Un día como cualquier otro, preparé la cena y la dejé servida. Me fui a dormir y a los minutos llegó él. Seguramente no se dio cuenta de que no estaba durmiendo y yo tampoco me digné a saludarlo, ya no era como si lo extrañara. Se acostó a mi lado y el olor a alcohol invadió mis fosas nasales. Me dieron arcadas, quería vomitar en ese mismo momento, pero no tenía ganas de lidiar con un hombre en ese estado.
Por un momento sentí culpa por su estado. Pensé que quizás, si hubiéramos sido padres, él jamás habría tenido que llegar a lo que llegó. La culpa terminó apenas él contestó la cuarta llamada de teléfono que había recibido en menos de cinco minutos.

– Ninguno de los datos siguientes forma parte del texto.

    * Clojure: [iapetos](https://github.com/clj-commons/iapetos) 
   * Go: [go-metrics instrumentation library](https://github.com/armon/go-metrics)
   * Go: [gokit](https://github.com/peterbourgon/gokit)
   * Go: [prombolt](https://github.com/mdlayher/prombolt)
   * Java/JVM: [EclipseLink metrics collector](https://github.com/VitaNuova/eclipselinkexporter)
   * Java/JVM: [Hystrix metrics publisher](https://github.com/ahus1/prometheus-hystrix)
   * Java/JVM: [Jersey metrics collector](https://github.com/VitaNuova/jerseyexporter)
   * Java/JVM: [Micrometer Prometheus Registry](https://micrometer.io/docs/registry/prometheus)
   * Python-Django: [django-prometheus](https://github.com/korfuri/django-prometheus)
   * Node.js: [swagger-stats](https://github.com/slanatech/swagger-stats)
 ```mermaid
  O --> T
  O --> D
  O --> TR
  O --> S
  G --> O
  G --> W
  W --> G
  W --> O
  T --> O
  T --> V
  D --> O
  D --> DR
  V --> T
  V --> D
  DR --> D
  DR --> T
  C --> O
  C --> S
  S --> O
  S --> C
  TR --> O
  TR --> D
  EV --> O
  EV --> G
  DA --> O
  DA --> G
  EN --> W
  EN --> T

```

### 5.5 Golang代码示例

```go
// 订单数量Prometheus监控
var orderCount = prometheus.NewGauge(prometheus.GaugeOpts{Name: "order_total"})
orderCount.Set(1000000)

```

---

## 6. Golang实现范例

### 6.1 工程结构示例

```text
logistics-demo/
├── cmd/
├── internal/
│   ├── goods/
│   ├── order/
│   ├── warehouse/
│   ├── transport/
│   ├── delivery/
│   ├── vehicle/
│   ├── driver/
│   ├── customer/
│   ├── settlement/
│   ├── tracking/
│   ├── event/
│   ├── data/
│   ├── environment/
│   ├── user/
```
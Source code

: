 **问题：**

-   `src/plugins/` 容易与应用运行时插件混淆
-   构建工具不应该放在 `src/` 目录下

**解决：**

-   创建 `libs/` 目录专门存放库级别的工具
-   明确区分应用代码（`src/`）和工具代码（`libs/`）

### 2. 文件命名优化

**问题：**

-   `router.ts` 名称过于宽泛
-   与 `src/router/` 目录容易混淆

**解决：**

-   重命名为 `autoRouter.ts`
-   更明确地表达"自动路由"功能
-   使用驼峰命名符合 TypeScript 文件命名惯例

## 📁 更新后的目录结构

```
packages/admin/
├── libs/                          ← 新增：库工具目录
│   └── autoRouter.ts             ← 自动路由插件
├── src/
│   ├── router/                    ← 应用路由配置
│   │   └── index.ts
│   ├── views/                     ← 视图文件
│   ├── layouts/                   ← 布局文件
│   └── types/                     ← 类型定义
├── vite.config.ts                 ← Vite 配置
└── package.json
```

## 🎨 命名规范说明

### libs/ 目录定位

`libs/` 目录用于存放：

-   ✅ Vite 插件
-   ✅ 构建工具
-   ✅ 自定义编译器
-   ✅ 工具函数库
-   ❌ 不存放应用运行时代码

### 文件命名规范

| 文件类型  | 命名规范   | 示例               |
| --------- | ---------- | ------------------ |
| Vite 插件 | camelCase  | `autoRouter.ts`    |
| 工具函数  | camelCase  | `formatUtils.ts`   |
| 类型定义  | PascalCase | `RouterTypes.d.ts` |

–No quiero hablar contigo, ¿no entiendes eso? –el tartamudeo producido por el alcohol se hizo presente y él no parecía estar hablando con un empleado del trabajo–. Te dije que se acabó y si estás esperando un hijo, no es mi culpa, ¿por qué no te cuidaste? No me haré cargo de ese crío. Lo que tuvimos fue solo diversión.
Ella lo insultó y colgó la llamada. Mi esposo dio un respiro y tiró el teléfono sobre la cama. Estuve pensando silenciosamente en lo que acababa de ocurrir. En primer lugar, sentí pena por ella. Está embarazada de un hombre que, aparentemente, no la ama en serio. Y, en segundo lugar, soy víctima de las patrañas de mi esposo.
Sábado, 26 de agosto, 2017.
Permanecí más o menos una semana dándole vueltas al asunto. El día lunes, él se levantó y se fue a duchar. Y yo no quería, pero mi instinto me hizo tomar su celular y revisarlo. Ahí estaba todo. Absolutamente todo. Entonces, me enteré de sus infidelidades. Y claro, como era de esperarse, más de una mujer se acostó con él porque habían, por lo menos, tres mujeres enviándole mensajes como "te estoy esperando en mi cama", y es lo más suave que puedo mencionar. No lloré. Ni siquiera sentí ganas de insultarlo porque no creí que él mereciera verme de esa manera. No merecía ni merecerá verme así.
Así que, decidí irme. El sábado desperté y, luego de vestirme, dejé la casa. Me fui solo con lo puesto, además, en ese lugar no había nada que me perteneciera. Ni siquiera su amor y su respeto.